__DATASET EXTRACT__.
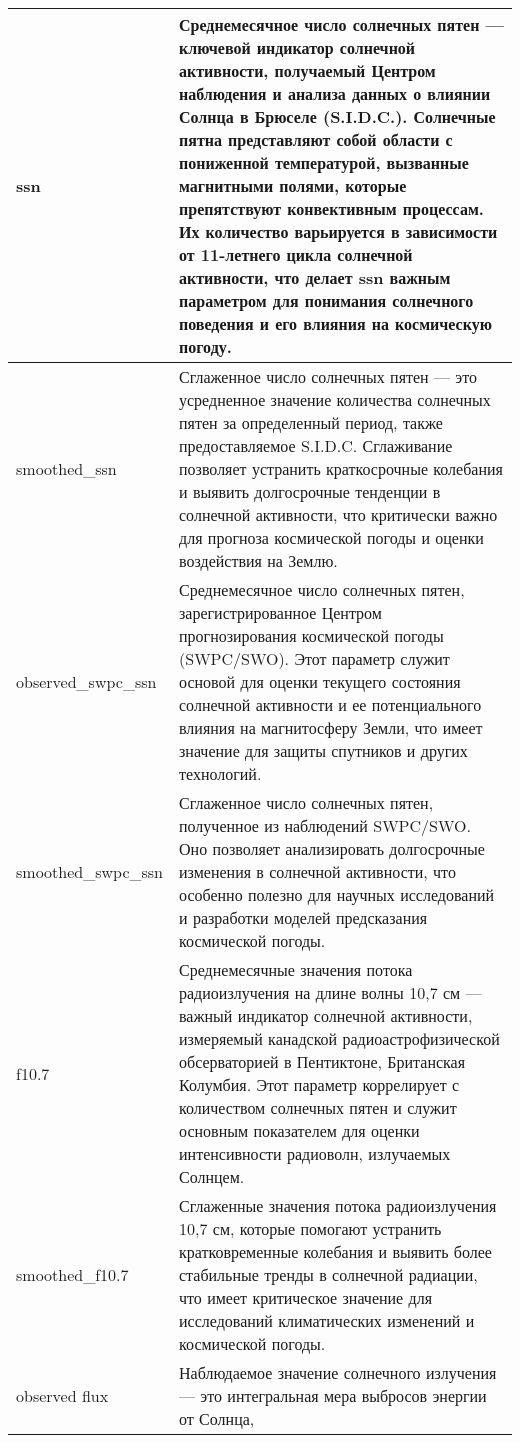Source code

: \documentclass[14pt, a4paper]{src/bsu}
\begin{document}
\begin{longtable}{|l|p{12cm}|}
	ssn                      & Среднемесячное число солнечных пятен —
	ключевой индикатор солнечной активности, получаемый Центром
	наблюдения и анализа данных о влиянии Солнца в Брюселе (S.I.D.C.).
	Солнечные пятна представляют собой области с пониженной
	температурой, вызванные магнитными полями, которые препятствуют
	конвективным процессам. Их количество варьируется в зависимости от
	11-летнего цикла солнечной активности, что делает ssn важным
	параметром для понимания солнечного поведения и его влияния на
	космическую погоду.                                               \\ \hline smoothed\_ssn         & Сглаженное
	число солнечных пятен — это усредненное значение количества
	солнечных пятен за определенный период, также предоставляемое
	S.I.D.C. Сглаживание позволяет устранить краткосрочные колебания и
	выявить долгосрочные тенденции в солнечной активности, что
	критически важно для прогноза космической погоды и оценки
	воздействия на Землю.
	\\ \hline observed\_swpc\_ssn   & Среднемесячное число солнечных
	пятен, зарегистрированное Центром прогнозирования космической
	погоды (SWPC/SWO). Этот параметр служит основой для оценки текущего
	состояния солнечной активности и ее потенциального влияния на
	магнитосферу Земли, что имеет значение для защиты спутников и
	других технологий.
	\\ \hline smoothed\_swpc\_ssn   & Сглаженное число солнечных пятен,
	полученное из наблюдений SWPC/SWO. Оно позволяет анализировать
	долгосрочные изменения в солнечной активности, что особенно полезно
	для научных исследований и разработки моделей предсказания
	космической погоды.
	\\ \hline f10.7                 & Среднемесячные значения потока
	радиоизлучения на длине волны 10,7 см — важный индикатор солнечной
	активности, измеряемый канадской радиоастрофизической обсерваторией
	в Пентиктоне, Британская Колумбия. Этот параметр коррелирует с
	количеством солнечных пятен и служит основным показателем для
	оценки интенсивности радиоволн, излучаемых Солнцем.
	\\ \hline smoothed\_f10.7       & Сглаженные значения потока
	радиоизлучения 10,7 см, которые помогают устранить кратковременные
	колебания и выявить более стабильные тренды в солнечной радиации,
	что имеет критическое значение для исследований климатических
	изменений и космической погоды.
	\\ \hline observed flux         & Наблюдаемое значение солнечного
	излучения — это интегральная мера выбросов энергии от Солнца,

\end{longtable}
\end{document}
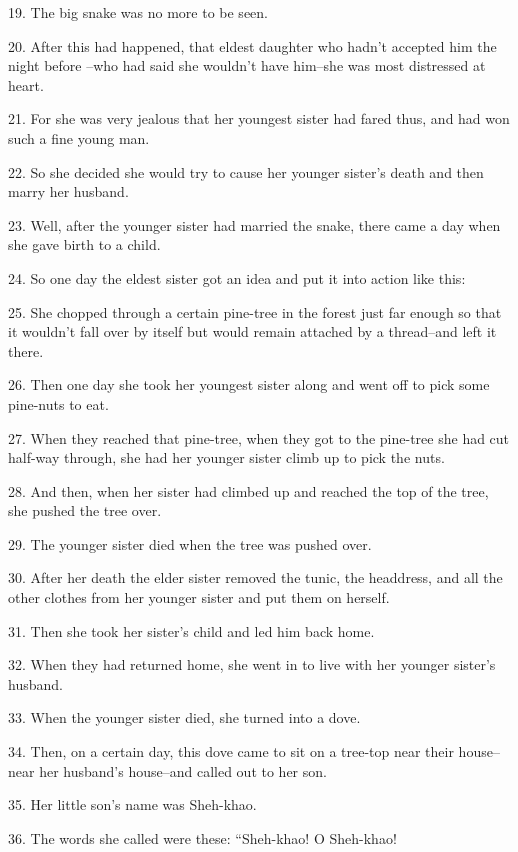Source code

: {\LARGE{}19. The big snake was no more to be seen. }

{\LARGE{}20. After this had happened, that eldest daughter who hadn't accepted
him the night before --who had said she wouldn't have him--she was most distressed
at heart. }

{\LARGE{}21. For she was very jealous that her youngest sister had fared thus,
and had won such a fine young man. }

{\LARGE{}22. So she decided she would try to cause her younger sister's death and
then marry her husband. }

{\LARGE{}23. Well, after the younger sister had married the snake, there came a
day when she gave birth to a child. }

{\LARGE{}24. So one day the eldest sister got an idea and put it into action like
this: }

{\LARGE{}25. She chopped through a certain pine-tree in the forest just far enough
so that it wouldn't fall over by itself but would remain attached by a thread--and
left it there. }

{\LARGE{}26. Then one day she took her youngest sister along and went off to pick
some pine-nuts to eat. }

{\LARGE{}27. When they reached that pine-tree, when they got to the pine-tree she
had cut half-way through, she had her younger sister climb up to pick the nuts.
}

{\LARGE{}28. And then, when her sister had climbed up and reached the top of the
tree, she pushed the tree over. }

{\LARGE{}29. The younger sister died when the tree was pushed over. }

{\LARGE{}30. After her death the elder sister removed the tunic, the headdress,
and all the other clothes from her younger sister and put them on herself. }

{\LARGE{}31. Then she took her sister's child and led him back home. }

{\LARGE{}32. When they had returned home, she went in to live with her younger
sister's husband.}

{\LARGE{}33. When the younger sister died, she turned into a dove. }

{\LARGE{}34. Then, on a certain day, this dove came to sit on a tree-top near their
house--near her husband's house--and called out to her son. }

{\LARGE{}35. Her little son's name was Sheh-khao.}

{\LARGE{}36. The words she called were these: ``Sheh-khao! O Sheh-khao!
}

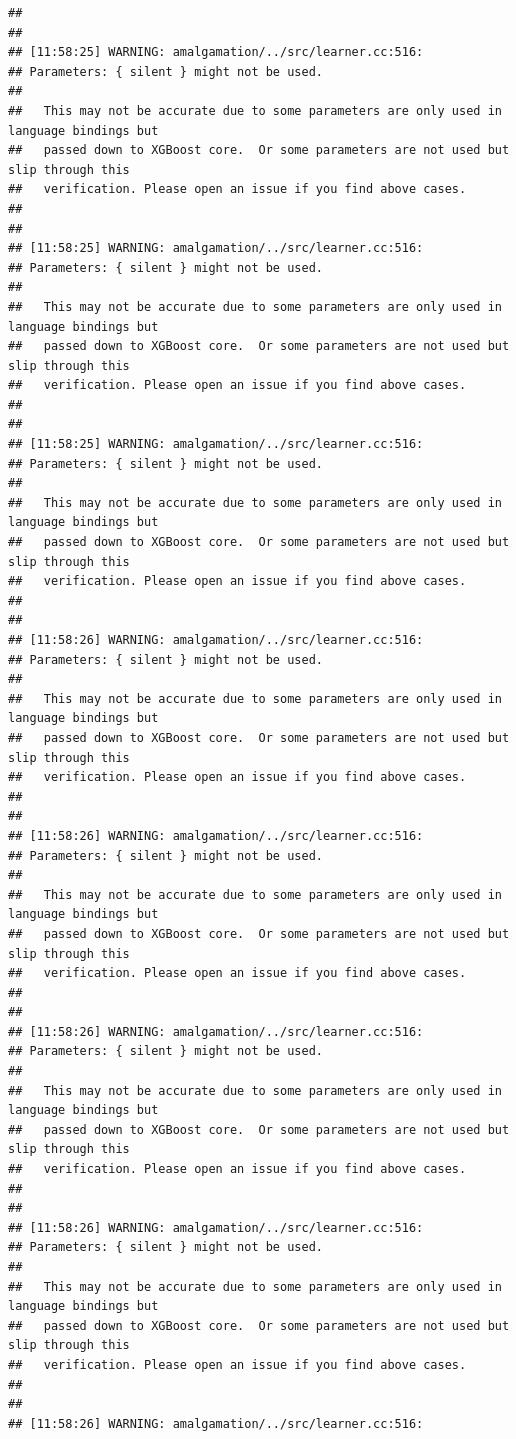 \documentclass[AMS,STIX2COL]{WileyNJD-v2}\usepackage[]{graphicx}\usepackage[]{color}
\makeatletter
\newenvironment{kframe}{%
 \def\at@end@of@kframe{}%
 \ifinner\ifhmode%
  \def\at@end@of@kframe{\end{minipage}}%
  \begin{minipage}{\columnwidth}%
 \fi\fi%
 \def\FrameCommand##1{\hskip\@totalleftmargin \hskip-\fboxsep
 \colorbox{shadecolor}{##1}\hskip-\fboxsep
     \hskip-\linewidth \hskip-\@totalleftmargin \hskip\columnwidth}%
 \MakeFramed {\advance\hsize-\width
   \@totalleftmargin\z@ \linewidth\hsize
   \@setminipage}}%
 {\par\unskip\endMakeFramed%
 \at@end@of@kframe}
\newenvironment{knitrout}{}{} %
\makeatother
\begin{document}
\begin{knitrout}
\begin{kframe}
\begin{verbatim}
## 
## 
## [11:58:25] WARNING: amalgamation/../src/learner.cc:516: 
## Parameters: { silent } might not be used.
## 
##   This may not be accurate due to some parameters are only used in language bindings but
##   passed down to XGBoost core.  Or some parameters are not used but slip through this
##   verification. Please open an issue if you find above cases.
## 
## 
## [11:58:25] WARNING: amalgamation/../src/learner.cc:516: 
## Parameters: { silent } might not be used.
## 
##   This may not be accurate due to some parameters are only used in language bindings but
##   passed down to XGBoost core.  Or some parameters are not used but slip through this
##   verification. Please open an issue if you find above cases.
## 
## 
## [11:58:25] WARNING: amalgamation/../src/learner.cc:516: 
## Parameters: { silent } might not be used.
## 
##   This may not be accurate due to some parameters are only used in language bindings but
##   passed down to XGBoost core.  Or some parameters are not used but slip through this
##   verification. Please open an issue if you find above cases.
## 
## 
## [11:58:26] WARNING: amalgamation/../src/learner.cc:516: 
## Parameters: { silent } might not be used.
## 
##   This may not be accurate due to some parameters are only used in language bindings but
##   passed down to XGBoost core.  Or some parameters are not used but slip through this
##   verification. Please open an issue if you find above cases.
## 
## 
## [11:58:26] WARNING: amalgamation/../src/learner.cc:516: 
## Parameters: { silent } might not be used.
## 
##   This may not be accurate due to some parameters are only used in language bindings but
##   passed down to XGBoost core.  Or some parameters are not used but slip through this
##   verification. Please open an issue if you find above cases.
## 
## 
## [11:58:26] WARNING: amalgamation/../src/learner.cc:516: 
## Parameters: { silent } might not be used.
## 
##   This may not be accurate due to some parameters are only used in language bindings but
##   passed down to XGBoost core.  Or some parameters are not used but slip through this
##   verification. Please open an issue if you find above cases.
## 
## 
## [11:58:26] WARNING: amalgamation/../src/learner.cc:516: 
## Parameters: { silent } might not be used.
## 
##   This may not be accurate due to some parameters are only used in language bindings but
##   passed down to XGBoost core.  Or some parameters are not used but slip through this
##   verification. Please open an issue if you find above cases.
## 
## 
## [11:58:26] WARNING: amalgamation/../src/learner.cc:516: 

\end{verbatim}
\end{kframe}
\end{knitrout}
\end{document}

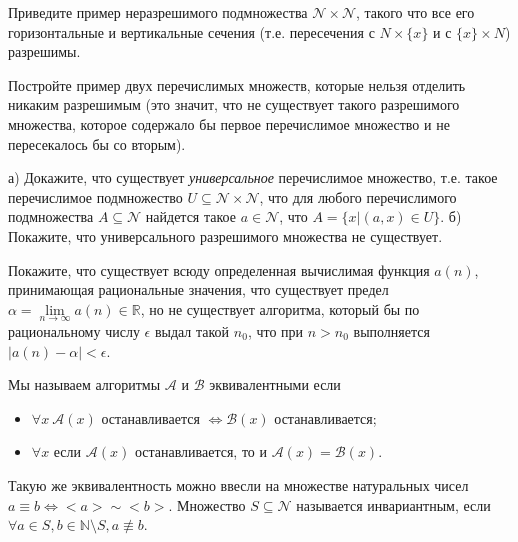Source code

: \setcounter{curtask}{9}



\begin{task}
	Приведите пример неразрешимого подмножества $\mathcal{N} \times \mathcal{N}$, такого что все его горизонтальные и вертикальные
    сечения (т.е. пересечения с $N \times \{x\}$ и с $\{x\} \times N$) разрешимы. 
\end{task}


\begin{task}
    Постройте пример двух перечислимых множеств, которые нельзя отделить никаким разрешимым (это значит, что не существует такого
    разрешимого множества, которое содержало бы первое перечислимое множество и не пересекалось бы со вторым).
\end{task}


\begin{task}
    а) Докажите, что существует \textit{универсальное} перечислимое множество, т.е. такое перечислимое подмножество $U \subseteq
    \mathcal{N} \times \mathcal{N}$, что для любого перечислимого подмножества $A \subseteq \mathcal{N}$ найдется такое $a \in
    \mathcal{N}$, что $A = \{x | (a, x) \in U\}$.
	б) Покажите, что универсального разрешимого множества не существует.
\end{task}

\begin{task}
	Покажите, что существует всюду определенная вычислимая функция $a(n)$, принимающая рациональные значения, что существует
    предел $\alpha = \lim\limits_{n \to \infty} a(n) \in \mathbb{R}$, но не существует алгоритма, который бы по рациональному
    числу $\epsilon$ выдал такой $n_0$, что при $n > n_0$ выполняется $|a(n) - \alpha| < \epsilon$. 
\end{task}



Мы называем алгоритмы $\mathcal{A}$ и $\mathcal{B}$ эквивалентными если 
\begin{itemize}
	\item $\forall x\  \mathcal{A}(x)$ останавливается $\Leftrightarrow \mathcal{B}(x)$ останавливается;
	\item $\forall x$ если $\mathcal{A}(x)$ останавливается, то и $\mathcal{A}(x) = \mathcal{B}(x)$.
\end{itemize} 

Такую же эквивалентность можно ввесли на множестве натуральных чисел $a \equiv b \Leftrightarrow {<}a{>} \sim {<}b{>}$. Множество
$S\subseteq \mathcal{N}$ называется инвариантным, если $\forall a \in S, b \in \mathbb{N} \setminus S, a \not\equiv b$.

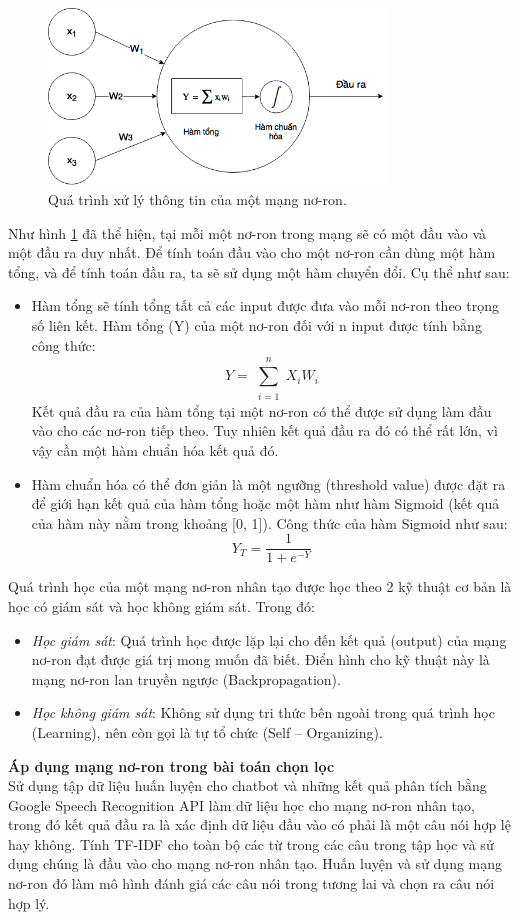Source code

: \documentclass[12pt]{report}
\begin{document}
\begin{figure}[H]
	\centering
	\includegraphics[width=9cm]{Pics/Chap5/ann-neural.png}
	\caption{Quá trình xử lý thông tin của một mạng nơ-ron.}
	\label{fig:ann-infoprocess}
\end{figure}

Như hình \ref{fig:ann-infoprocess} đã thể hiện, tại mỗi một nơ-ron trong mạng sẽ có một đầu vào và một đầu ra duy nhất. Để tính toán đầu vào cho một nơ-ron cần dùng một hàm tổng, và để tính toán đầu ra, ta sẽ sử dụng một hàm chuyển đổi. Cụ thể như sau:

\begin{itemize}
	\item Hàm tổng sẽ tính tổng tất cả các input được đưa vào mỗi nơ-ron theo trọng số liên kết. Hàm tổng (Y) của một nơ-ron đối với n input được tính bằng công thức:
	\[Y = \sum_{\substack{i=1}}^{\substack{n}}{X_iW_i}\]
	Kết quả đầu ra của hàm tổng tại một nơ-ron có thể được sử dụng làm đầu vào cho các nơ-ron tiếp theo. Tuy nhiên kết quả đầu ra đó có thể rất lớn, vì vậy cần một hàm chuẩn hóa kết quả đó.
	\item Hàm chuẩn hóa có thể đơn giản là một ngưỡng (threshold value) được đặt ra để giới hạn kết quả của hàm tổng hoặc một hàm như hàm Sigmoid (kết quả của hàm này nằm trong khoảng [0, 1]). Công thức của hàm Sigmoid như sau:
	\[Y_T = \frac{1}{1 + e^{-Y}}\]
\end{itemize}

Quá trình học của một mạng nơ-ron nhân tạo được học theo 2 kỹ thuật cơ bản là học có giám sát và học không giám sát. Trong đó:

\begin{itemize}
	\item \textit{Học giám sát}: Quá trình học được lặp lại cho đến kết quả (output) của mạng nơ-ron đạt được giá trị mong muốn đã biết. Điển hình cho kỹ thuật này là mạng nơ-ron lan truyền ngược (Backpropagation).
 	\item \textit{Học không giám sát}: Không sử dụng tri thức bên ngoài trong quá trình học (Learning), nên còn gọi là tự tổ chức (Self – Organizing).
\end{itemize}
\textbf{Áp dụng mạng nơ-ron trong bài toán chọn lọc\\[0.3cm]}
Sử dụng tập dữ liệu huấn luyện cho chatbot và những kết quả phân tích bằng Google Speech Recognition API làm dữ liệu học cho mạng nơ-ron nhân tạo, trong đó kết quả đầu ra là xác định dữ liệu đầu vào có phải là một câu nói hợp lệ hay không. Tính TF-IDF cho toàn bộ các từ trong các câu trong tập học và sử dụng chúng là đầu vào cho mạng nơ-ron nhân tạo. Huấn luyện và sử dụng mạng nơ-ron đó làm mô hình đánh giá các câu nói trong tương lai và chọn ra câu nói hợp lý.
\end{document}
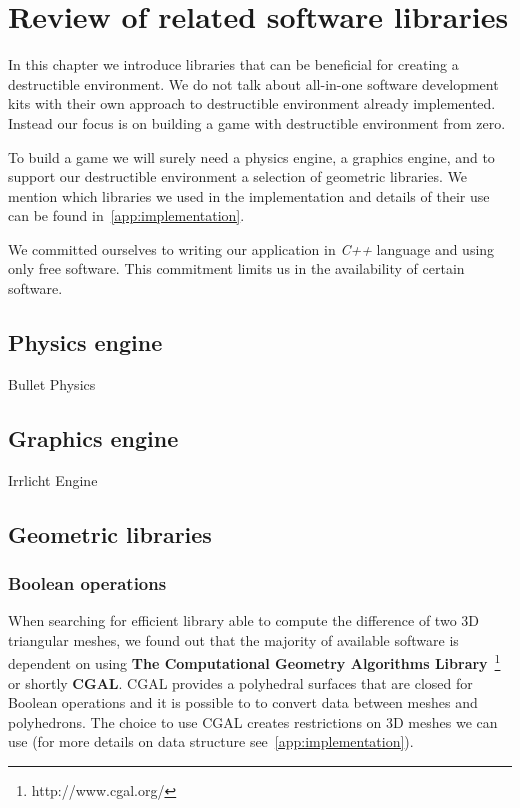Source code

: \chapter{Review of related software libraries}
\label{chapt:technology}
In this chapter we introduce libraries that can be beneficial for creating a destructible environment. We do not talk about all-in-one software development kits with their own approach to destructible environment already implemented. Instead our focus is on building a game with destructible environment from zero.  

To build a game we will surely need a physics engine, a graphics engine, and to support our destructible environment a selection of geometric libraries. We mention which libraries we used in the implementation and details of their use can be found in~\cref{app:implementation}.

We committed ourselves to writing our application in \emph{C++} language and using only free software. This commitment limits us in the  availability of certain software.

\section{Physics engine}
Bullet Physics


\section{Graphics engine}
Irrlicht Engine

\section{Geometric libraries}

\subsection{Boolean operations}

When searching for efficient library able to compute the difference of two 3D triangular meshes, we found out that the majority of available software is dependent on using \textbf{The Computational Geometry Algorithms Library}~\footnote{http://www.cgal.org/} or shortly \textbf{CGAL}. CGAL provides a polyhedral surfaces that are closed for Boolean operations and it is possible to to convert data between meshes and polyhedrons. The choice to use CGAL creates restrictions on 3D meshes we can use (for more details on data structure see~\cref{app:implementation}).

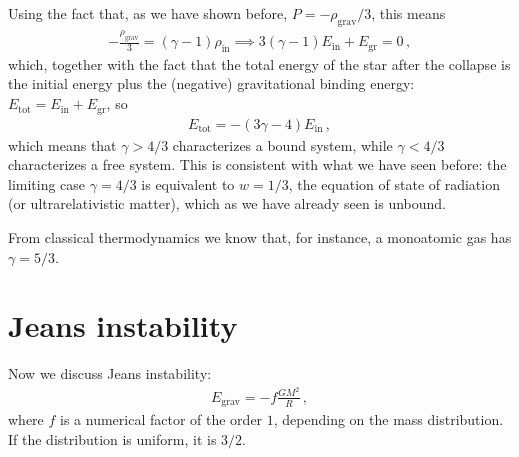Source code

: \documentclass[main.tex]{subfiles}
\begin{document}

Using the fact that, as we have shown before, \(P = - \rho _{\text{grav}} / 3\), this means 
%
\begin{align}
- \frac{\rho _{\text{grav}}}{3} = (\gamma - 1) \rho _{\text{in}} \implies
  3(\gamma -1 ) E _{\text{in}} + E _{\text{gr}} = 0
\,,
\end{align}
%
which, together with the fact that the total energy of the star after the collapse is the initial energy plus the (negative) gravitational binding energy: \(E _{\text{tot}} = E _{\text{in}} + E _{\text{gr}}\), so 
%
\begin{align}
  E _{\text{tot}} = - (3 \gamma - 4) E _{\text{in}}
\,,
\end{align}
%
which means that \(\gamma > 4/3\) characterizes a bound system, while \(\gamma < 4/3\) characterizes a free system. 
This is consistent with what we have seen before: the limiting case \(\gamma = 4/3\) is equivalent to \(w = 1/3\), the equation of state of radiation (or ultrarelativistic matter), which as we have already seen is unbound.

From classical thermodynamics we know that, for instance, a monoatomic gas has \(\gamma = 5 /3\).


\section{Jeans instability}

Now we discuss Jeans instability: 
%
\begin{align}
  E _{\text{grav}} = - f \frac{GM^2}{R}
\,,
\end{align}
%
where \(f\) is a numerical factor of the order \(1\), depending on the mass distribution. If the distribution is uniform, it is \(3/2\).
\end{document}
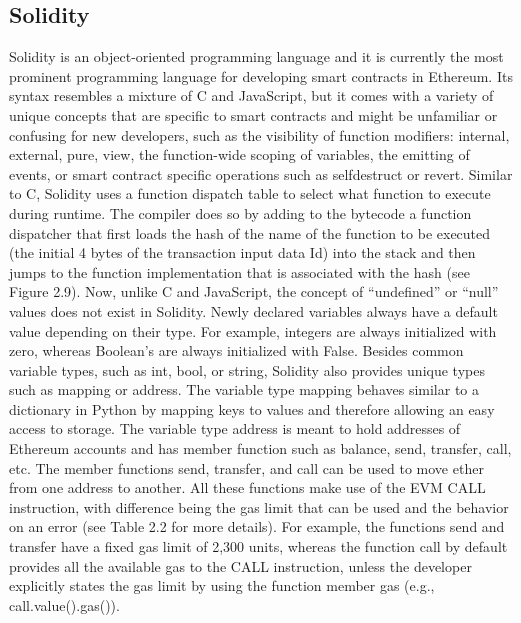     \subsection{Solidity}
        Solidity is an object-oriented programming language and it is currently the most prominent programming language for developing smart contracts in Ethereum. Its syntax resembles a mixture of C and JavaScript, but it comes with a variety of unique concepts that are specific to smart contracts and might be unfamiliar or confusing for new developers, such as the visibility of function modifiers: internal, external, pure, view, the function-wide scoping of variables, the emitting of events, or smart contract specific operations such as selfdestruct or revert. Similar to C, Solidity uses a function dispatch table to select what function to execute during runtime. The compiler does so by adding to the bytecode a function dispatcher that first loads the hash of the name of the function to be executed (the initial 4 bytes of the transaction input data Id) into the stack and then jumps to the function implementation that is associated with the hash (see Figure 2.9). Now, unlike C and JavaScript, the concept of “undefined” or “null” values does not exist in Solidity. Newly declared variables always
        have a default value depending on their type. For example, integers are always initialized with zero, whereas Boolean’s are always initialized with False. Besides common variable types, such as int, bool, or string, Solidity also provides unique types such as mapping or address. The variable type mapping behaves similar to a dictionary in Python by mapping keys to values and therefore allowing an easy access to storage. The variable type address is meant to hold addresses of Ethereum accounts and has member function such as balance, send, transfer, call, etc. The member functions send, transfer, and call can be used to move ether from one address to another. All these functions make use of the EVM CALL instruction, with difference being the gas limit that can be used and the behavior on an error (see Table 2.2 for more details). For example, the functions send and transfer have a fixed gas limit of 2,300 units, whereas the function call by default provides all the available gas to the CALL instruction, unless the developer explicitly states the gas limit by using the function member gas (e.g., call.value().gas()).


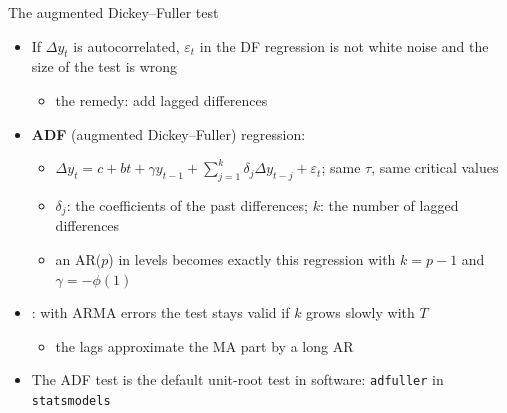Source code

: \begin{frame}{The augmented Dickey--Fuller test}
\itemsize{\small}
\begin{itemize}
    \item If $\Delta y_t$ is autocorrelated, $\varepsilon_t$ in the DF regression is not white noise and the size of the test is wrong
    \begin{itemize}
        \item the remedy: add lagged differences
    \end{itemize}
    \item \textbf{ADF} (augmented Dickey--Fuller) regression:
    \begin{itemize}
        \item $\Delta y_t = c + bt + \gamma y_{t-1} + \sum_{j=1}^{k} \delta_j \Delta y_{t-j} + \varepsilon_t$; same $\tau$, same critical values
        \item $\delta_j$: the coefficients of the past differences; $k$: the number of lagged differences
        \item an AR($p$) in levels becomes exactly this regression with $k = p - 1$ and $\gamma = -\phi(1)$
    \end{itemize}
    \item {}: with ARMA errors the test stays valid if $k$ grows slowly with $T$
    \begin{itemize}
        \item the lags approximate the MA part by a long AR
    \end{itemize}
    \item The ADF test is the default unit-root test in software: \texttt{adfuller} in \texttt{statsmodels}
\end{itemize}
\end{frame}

__WHAT YOU NEED TO DO__.
In the records above, find each line that mentions the string "regression", then copy it.

__WORKED SOLUTION__.
    \item If $\Delta y_t$ is autocorrelated, $\varepsilon_t$ in the DF regression is not white noise and the size of the test is wrong
    \item \textbf{ADF} (augmented Dickey--Fuller) regression:
        \item an AR($p$) in levels becomes exactly this regression with $k = p - 1$ and $\gamma = -\phi(1)$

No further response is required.